Die Fallhöhe Jesu ist unfassbar hoch: Vom Jubel des Einzugs in Jerusalem zum „Kreuzige ihn!“ des Karfreitags sind es nur wenige Tage. Wenn ich angesichts dieses Faktums daran denke, wie ich nicht selten manche Personen, Gegebenheiten, Dinge hochjuble – und sie dann wieder mehr oder weniger rasch gedankenlos fallen lasse, dann sehe ich, dass ich oft gut beraten wäre, nicht blind „an mich zu glauben“ – sondern mich meinen wertenden Emotionen so wenig wie möglich auszuliefern. „Gefühle sind gute Botschafter, aber schlechte Politiker“ – so hat ein kluger Mensch einmal gesagt.
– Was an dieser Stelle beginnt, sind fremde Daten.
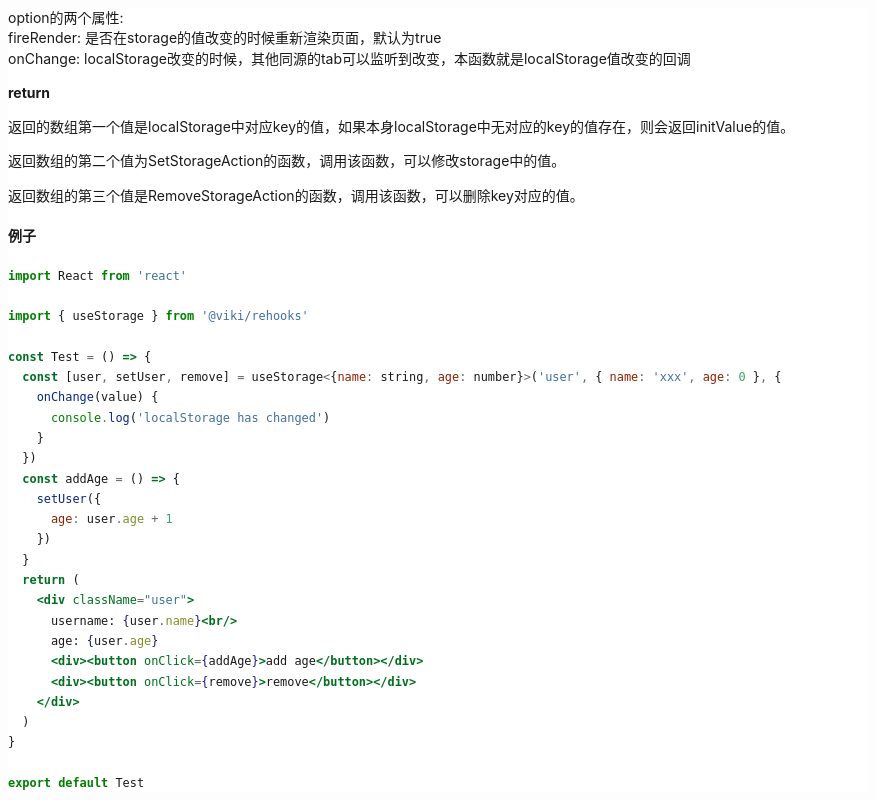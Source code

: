 option的两个属性:   
fireRender: 是否在storage的值改变的时候重新渲染页面，默认为true  
onChange: localStorage改变的时候，其他同源的tab可以监听到改变，本函数就是localStorage值改变的回调

**return**  

返回的数组第一个值是localStorage中对应key的值，如果本身localStorage中无对应的key的值存在，则会返回initValue的值。  

返回数组的第二个值为SetStorageAction的函数，调用该函数，可以修改storage中的值。

返回数组的第三个值是RemoveStorageAction的函数，调用该函数，可以删除key对应的值。  

#### 例子

```jsx
import React from 'react'

import { useStorage } from '@viki/rehooks'

const Test = () => {
  const [user, setUser, remove] = useStorage<{name: string, age: number}>('user', { name: 'xxx', age: 0 }, {
    onChange(value) {
      console.log('localStorage has changed')
    }
  })
  const addAge = () => {
    setUser({
      age: user.age + 1
    })
  }
  return (
    <div className="user">
      username: {user.name}<br/>
      age: {user.age}
      <div><button onClick={addAge}>add age</button></div>
      <div><button onClick={remove}>remove</button></div>
    </div>
  )
}

export default Test
```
Wie lange hält meine Begeisterung?

Am Palmsonntag stehen wir Jesus gegenüber – dem, der von sich sagt, er sei „Weg, Wahrheit und Leben“ – und von ihm und seinem Blick muss sich unser Verhalten prüfen lassen, zum Beispiel im emotionalen Überschwang mancher Tage unserer religiösen Praxis und unseres „spirituellen Gefühlslebens“. Natürlich muss es die großen Feste und Feiern geben! Sie bilden die Herdfeuer unseres Glaubens. Aber entscheidend ist der Alltag! Und kommt es da nicht vor, dass aus der Begeisterung von gestern heute schon Gleichgültigkeit und morgen Geringschätzung wird? Stichwort: Wie ist das am Sonntag nach der Erstkommunion/Firmung? Ist der Glaube da bei den Kindern/Jugendlichen und deren Eltern wieder abgehakt bis zum nächsten Event?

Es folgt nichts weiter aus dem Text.